The benefits of compost are clear, so why hasn’t our agriculture system embraced it? Big farm companies are stuck in the ways of the past and fail to see how their plants are failing to function as efficiently as possible. Chemical fertilizers appear to help plant health, but the only way to continue the benefit is to apply more and more chemical fertilizer, while composting is a long term solution. Large-scale composting systems are a lot of work, but with them comes a lot of benefits.
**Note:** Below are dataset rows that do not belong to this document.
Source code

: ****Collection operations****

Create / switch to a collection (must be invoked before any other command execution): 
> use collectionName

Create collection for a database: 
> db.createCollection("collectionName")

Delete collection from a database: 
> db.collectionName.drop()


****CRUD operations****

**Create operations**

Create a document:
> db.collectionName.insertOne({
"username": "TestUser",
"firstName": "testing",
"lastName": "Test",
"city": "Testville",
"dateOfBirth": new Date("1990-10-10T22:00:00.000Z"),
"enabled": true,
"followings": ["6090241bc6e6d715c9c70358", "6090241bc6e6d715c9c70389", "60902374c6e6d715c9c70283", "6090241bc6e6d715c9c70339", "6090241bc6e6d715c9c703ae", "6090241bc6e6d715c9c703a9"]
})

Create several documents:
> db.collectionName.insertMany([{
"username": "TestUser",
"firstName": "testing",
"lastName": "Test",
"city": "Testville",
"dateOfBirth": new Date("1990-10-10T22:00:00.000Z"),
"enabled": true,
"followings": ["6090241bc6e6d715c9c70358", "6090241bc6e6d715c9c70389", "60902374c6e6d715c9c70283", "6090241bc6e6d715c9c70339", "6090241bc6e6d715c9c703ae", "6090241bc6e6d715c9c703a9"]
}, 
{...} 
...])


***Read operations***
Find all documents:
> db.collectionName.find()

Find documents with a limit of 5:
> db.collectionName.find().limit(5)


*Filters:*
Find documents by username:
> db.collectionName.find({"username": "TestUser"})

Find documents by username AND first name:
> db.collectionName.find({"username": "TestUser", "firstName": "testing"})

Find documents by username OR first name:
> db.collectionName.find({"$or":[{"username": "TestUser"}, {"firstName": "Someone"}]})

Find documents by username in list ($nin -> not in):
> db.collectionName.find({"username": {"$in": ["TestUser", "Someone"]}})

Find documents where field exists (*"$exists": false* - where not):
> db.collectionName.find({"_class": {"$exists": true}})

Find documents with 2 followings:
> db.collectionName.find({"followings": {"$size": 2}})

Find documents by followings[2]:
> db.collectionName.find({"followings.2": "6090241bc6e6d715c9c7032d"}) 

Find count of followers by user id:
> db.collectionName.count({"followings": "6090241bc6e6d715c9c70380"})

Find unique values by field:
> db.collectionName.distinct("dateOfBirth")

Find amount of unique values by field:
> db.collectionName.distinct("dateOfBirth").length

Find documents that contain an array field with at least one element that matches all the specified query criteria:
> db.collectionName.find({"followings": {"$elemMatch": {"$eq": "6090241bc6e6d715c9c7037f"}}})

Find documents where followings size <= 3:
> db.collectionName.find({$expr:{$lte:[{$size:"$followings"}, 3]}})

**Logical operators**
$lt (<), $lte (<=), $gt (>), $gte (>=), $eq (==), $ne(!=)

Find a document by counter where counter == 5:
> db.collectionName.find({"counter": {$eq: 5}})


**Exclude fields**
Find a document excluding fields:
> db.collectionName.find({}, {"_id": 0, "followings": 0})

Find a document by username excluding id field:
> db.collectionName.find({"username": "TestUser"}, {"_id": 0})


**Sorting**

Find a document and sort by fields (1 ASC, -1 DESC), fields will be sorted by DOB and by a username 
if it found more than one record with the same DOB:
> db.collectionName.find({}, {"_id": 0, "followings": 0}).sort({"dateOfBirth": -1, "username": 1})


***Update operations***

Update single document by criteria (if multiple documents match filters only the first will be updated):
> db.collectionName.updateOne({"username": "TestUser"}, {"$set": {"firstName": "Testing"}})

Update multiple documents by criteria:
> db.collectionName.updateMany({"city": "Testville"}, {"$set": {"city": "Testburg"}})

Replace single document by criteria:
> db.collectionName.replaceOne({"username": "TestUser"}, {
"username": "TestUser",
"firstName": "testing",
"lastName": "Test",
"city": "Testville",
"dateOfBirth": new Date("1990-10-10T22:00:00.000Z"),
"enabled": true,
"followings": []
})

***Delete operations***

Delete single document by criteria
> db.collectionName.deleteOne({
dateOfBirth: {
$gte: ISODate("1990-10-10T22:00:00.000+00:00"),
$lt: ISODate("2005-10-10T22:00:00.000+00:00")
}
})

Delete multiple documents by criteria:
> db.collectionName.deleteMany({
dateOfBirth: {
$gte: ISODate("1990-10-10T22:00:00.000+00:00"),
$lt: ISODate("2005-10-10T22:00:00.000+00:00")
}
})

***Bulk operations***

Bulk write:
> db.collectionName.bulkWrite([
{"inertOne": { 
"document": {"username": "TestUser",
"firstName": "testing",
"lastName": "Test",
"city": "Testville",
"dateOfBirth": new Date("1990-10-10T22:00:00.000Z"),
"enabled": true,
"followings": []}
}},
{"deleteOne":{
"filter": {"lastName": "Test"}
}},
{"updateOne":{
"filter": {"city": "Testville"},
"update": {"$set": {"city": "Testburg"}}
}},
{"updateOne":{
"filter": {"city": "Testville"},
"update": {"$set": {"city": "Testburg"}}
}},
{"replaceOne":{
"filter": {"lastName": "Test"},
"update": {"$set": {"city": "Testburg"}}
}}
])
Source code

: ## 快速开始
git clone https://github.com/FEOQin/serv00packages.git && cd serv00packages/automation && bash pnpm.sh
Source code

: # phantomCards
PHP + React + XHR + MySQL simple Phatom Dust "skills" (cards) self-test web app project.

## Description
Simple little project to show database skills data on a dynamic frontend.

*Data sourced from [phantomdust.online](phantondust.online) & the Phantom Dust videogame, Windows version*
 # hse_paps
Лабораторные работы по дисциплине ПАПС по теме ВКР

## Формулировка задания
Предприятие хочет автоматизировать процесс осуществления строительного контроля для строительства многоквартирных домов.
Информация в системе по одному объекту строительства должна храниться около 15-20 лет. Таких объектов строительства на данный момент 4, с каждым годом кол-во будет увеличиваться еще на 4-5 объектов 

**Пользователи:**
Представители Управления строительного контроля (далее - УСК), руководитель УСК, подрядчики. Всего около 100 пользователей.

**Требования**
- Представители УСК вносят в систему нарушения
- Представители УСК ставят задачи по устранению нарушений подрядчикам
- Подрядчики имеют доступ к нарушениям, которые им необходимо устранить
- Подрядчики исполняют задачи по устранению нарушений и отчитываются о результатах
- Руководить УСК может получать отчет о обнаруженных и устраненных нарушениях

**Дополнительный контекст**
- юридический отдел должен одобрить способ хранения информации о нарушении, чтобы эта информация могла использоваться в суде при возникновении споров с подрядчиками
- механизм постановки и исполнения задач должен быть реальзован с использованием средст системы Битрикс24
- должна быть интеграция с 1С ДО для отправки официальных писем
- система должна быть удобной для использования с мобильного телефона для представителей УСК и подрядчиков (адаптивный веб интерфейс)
So how can we start our own composting system? Compost should be an accumulation of food waste that includes fruits and vegetable waste as well as coffee grinds, woodchips, and leaves (United States Environmental Protection Agency). The frequency of aeration, a process that involves manually mixing up the compost, pile volume, and carbon to nitrogen ratio are important factors for creating effective compost. The compost should be aerated, or mixed up, every three days. The size of the compost pile should be about 25 foot squared and the carbon to nitrogen ratio should be about 30:1 to function most efficiently (Washington State University). The carbon portion of compost comes from dry leaves, stray, woodships, and newspaper; the nitrogen portion of compost comes from vegetable scraps, coffee grounds, grass clippings, and manure (Nancy M. Trautmann). Creating your own compost pile takes a lot of work and knowledge, but your garden or local farm will be transformed when compost is incorporated into your maintenance and care for it. Alternatively, if personal composting is inaccessible to you, you can subscribe to a compost service. These services, such as Bennett Compost and Circle Compost in Philadelphia, pick up your compost from outside your house and then you will get a bag of compost to put in your garden at the end of the year. Participating in a composting system is easy to start and will be hugely beneficial to you individually and our agricultural system.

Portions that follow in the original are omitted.